The main goal of the project is to complement our orbit-based modeling tools with the M2M particle-based method, and use the additional flexibility to also investigate galaxies such as the Milky Way with a rotating bar and a warped outer disk.
Stars around black holes
Stars around black holes
Since all large galaxies are believed to contain a central black hole (BH), these BHs are expected to undergo merging along with the galaxies themselves. Dynamical modeling tools such as our triaxial implementation of Schwarzschild's orbit superposition method, not only allows the measurement of the mass of such (merged) BHs, but also of the surrounding orbital structure. Aside from the large galaxies, we can also fit such dynamical models to kinematic measurements in dwarf galaxies and even globular clusters to establish whether they also contain a central (intermediate-mass) BH.

The main goal of this project is to use these studies to help understand the important scaling relation between BH masses and the host galaxy properties, from the high-mass to low-mass end.
Feeding the centers of galaxies
Feeding the centers of galaxies
A still open question is how the gas, that is needed to feed a central black hole and create an active galactic nucleus (AGN), is brought in from larger scales. Whereas bars are able to efficiently transport gas from the outer parts of a galaxy inward, the gas typically stalls at a radius well outside the inner hundred parsec. However, the continued dynamical friction may induce non-axisymmetric perturbations, such as nuclear spirals, along which the gas can move further inward. Unfortunately, the resulting deviations in the gas density are typically to weak for direct imaging and the obscuration due to assumed associated dust often leads to unclear or even missed detections. At the same time, the perturbations induce significant non-circular motions in the gas, so that velocity fields provide a cleaner way to detect the perturbations and even constrain the gas inflow velocity.

The main goal of the project is to use gas velocity fields of (spiral) galaxies to quantify mass inflow rate from larger scales down to the central black hole.
Close encounters in dense environments
Close encounters in dense environments
Shocks are present wherever matter is accelerated past the sound speed of the medium they are propagating through.

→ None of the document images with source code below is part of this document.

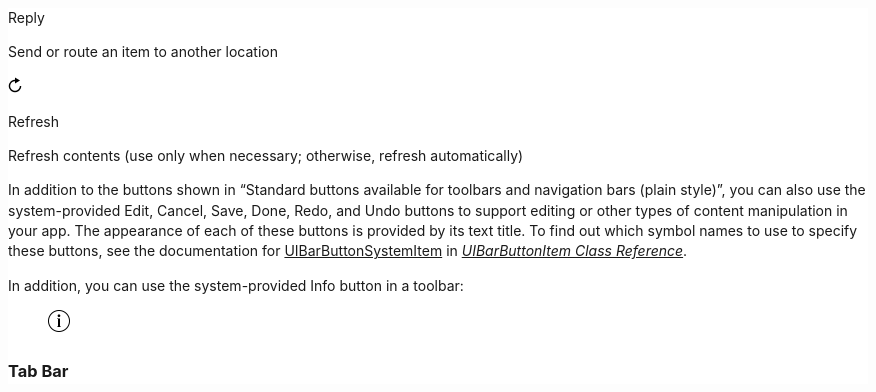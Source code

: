 </td>
            <td>

  Reply

</td>
            <td>

  Send or route an item to another location

</td>
        </tr>
        <tr>
            <td scope="row">
<img src="../image/UI Elements/Bars/UIButtonBarRefreshLandscape.png">

</td>
            <td>

  Refresh

</td>
            <td>

  Refresh contents (use only when necessary; otherwise, refresh automatically)

</td>
        </tr>
    </tbody>
  </table>
</div>

  In addition to the buttons shown in <span class="x-name-no-link">“Standard buttons available for toolbars and navigation bars (plain style)”</span>, you can also use the system-provided Edit, Cancel, Save, Done, Redo, and Undo buttons to support editing or other types of content manipulation in your app. The appearance of each of these buttons is provided by its text title. To find out which symbol names to use to specify these buttons, see the documentation for [UIBarButtonSystemItem](../../../UIKit/Reference/UIBarButtonItem_Class/Reference/Reference.html#//apple_ref/c/tdef/UIBarButtonSystemItem) in _[UIBarButtonItem Class Reference](../../../UIKit/Reference/UIBarButtonItem_Class/Reference/Reference.html#//apple_ref/doc/uid/TP40007519)_.

  In addition, you can use the system-provided Info button in a toolbar:

<figure class="figure">
	<span class="caption"></span>
<img src="../image/UI Elements/Bars/info_button_2x.png" alt="image: ../Art/info_button_2x.png" width="22" height="22">
</figure>

</section>
<section class="section">
  <a name="//apple_ref/doc/uid/TP40006556-CH12-SW52"></a>

### Tab Bar
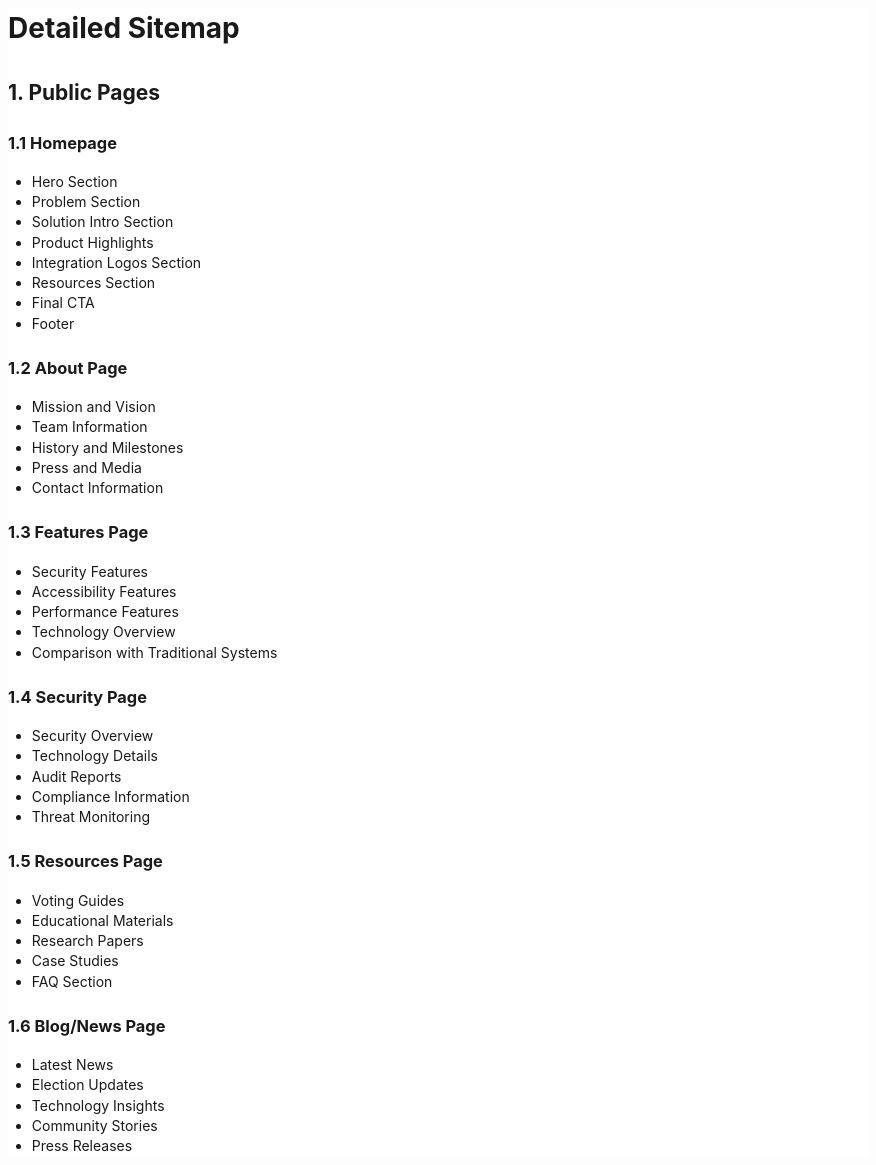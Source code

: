 # Detailed Sitemap

## 1. Public Pages

### 1.1 Homepage
- Hero Section
- Problem Section
- Solution Intro Section
- Product Highlights
- Integration Logos Section
- Resources Section
- Final CTA
- Footer

### 1.2 About Page
- Mission and Vision
- Team Information
- History and Milestones
- Press and Media
- Contact Information

### 1.3 Features Page
- Security Features
- Accessibility Features
- Performance Features
- Technology Overview
- Comparison with Traditional Systems

### 1.4 Security Page
- Security Overview
- Technology Details
- Audit Reports
- Compliance Information
- Threat Monitoring

### 1.5 Resources Page
- Voting Guides
- Educational Materials
- Research Papers
- Case Studies
- FAQ Section

### 1.6 Blog/News Page
- Latest News
- Election Updates
- Technology Insights
- Community Stories
- Press Releases

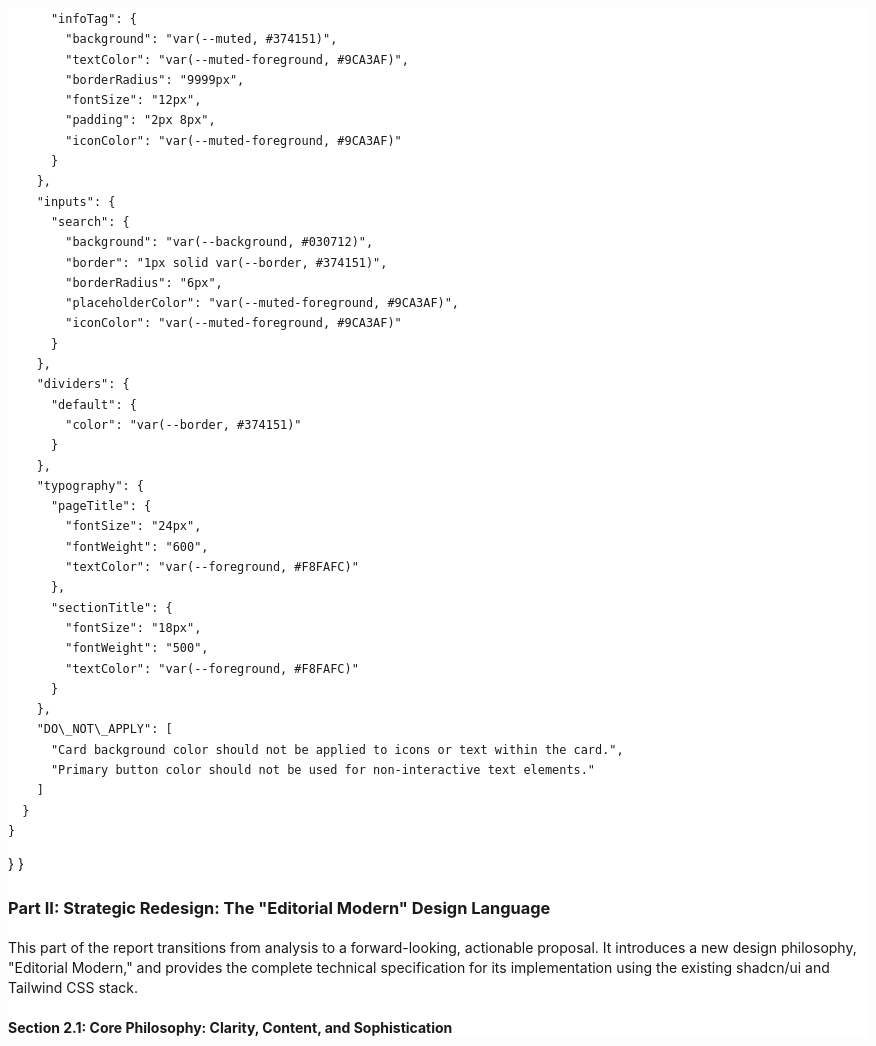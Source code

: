           "infoTag": {
            "background": "var(--muted, #374151)",
            "textColor": "var(--muted-foreground, #9CA3AF)",
            "borderRadius": "9999px",
            "fontSize": "12px",
            "padding": "2px 8px",
            "iconColor": "var(--muted-foreground, #9CA3AF)"
          }
        },
        "inputs": {
          "search": {
            "background": "var(--background, #030712)",
            "border": "1px solid var(--border, #374151)",
            "borderRadius": "6px",
            "placeholderColor": "var(--muted-foreground, #9CA3AF)",
            "iconColor": "var(--muted-foreground, #9CA3AF)"
          }
        },
        "dividers": {
          "default": {
            "color": "var(--border, #374151)"
          }
        },
        "typography": {
          "pageTitle": {
            "fontSize": "24px",
            "fontWeight": "600",
            "textColor": "var(--foreground, #F8FAFC)"
          },
          "sectionTitle": {
            "fontSize": "18px",
            "fontWeight": "500",
            "textColor": "var(--foreground, #F8FAFC)"
          }
        },
        "DO\_NOT\_APPLY": [
          "Card background color should not be applied to icons or text within the card.",
          "Primary button color should not be used for non-interactive text elements."
        ]
      }
    }
  }
}

### Part II: Strategic Redesign: The "Editorial Modern" Design Language

This part of the report transitions from analysis to a forward-looking, actionable proposal. It introduces a new design philosophy, "Editorial Modern," and provides the complete technical specification for its implementation using the existing shadcn/ui and Tailwind CSS stack.

#### Section 2.1: Core Philosophy: Clarity, Content, and Sophistication
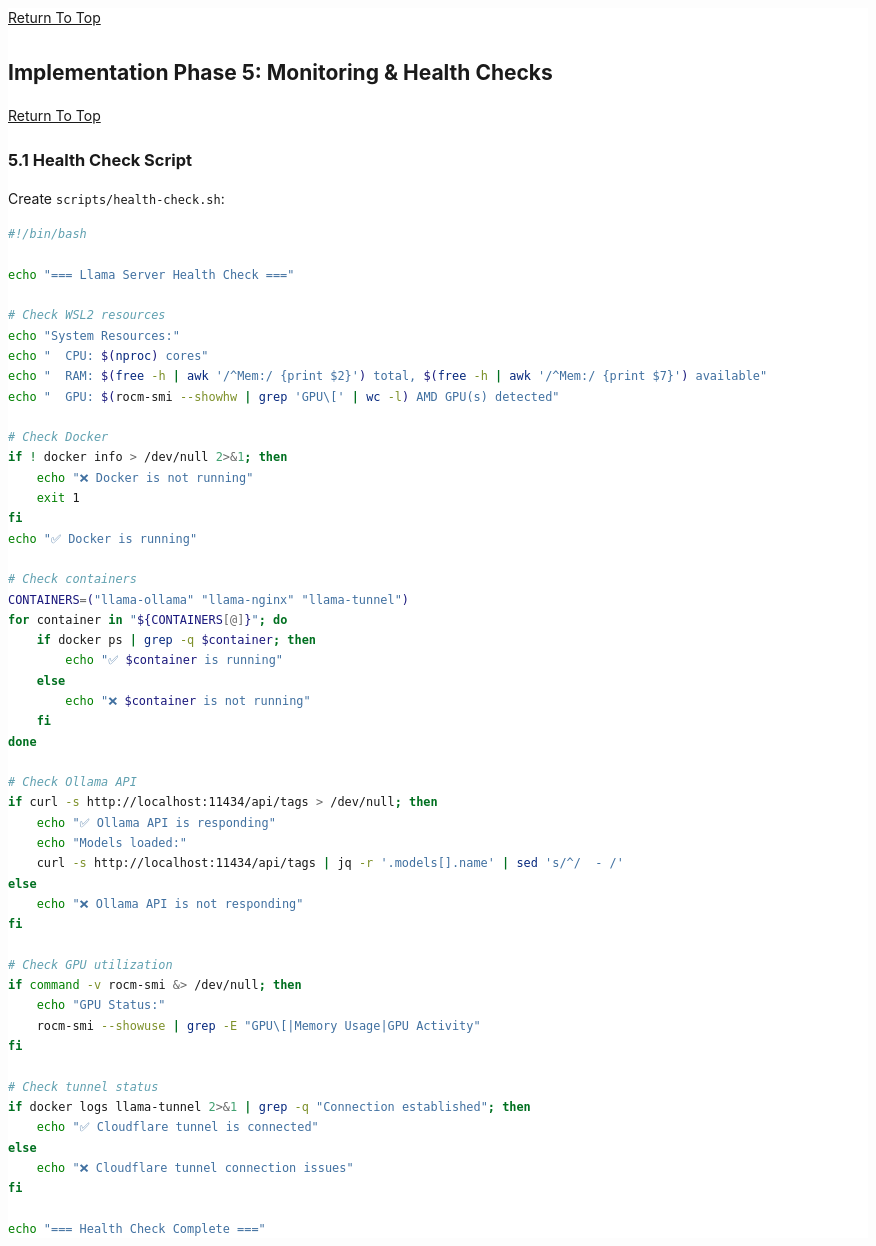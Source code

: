[Return To Top](#complete-wsl2--llama-32-11b-local-server-setup-guide)

## Implementation Phase 5: Monitoring & Health Checks

[Return To Top](#complete-wsl2--llama-32-11b-local-server-setup-guide)

### 5.1 Health Check Script
Create `scripts/health-check.sh`:
```bash
#!/bin/bash

echo "=== Llama Server Health Check ==="

# Check WSL2 resources
echo "System Resources:"
echo "  CPU: $(nproc) cores"
echo "  RAM: $(free -h | awk '/^Mem:/ {print $2}') total, $(free -h | awk '/^Mem:/ {print $7}') available"
echo "  GPU: $(rocm-smi --showhw | grep 'GPU\[' | wc -l) AMD GPU(s) detected"

# Check Docker
if ! docker info > /dev/null 2>&1; then
    echo "❌ Docker is not running"
    exit 1
fi
echo "✅ Docker is running"

# Check containers
CONTAINERS=("llama-ollama" "llama-nginx" "llama-tunnel")
for container in "${CONTAINERS[@]}"; do
    if docker ps | grep -q $container; then
        echo "✅ $container is running"
    else
        echo "❌ $container is not running"
    fi
done

# Check Ollama API
if curl -s http://localhost:11434/api/tags > /dev/null; then
    echo "✅ Ollama API is responding"
    echo "Models loaded:"
    curl -s http://localhost:11434/api/tags | jq -r '.models[].name' | sed 's/^/  - /'
else
    echo "❌ Ollama API is not responding"
fi

# Check GPU utilization
if command -v rocm-smi &> /dev/null; then
    echo "GPU Status:"
    rocm-smi --showuse | grep -E "GPU\[|Memory Usage|GPU Activity"
fi

# Check tunnel status
if docker logs llama-tunnel 2>&1 | grep -q "Connection established"; then
    echo "✅ Cloudflare tunnel is connected"
else
    echo "❌ Cloudflare tunnel connection issues"
fi

echo "=== Health Check Complete ==="
```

A class of astrophysical shocks that is relatively simple to interpret are the so-called "Balmer-dominated shocks traditionally observed as limb-brightened optical fillaments around historical supernova remnants. The are characterized by strong hydrogen emission lines with a narrow (~10 km/s) and broad (~1000 km/s) component. By measuring the broad-line width and broad-to-narrow line intensity, we can constrain the shock velocity and electron-to-proton temperature immediately behind the shock front. Next, combining these measurements with the sometimes coincident non-thermal (X-ray and radio) emission observed, provides a rare opportunity to study cosmic ray accelaration in partially-neutral media. Moreover, we can constrain the geometry of the ambient magnetic field by measuring non-Gaussian components in the broad line caused by pick-up protons. Clearly, these measurements require high-quality spectroscopy of the narrow and curved shock fronts which moreover might overlap each other in projection along the line-of-sight.

The main goal of the project is to use the unqiue capability of high-spatial resolution intergral-field spectrographs to accurately trace and isolate shocks, allowing a careful analysis of shocks and their ambient medium.